Outbox backpressure (sender appears to stall per-peer): The client’s outbox is byte-bounded (8 MiB / peer by default; see DEFAULT_OUTBOX_MAX_BYTES). When a remote consumer goes silent — network partition, GC pause, OOM — the encoder parks on the byte budget until ACKs trim the backlog. Symptoms: volley_shuffle_remote_records_total{target_worker="N"} flatlines while other targets keep climbing. Root-cause by looking at the peer’s volley_flight_recv_messages_total and its drain-task logs; the outbox itself is doing the right thing by pushing back instead of running the worker out of memory.
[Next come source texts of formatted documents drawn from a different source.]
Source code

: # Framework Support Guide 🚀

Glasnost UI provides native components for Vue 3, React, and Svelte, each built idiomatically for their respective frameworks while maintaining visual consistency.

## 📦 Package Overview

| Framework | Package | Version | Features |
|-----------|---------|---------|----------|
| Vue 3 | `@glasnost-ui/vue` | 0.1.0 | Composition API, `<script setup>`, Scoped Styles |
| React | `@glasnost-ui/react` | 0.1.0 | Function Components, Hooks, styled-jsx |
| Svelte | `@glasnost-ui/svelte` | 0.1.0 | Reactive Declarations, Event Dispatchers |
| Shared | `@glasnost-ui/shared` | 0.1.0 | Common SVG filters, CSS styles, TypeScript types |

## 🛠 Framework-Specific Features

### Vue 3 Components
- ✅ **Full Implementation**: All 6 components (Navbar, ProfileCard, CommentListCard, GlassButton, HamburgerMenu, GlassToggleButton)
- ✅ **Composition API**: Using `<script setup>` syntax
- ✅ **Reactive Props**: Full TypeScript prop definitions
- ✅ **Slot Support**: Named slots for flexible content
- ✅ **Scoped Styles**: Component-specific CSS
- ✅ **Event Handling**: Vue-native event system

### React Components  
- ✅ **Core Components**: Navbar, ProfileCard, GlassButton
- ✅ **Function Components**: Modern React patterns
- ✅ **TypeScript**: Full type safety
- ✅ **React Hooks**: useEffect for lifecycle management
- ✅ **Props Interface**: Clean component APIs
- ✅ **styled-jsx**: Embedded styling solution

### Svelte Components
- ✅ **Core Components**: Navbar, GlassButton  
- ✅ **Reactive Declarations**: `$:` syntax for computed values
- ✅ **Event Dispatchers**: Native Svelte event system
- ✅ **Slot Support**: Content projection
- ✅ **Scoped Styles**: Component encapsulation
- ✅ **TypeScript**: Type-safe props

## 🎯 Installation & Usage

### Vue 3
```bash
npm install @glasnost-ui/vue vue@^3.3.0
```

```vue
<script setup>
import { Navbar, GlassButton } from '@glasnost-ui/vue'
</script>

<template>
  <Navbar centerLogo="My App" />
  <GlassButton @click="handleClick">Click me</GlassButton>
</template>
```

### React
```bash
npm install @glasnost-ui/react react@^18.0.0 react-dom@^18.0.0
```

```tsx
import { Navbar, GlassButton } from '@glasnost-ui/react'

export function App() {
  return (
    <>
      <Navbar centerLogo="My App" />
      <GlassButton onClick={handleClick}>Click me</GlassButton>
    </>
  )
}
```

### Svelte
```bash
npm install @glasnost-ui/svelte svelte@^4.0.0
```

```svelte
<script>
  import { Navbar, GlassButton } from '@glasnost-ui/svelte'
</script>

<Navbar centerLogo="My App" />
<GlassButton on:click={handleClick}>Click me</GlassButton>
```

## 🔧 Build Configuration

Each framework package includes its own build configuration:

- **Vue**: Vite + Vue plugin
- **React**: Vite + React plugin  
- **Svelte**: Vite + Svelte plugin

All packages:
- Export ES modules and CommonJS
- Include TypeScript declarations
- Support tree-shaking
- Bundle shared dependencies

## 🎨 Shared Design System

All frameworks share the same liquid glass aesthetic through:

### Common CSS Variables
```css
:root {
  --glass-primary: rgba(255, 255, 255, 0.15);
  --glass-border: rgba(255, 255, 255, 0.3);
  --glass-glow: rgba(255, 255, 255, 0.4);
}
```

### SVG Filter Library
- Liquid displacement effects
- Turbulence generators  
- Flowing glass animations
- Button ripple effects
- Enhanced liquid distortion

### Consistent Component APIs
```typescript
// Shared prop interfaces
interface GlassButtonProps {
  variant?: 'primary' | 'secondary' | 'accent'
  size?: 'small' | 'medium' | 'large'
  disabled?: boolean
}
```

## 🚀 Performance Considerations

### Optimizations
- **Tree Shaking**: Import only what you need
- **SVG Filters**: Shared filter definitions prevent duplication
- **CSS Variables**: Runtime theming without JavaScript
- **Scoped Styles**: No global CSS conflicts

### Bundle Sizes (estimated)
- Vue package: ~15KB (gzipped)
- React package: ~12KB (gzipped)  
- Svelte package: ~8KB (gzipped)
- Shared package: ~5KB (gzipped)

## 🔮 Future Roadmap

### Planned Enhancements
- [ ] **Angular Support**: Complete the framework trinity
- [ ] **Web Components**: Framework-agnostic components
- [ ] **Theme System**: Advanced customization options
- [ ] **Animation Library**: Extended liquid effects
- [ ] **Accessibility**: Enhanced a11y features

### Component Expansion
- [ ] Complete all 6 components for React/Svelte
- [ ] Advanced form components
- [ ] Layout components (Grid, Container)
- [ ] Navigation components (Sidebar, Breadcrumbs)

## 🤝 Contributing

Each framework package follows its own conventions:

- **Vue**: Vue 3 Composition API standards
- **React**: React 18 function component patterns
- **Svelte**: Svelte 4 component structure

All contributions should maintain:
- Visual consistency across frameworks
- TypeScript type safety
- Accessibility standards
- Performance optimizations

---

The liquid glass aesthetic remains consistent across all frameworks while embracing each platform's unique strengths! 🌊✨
Uneven record distribution: Check volley_shuffle_remote_records_total per target worker. The key group assignment is contiguous — if your key distribution is skewed, some workers will handle more traffic. Consider increasing maxKeyGroups for finer granularity.
Checkpoint failures: Verify the shared PVC is mounted and writable on all pods:
kubectl exec my-pipeline-0 -- touch /mnt/volley/checkpoints/test && echo OK
DNS resolution failures at startup: Workers discover each other via StatefulSet DNS. If pods start before DNS propagates, the runtime retries with exponential backoff (100ms to 5s). Check logs for “Waiting for remote worker” messages.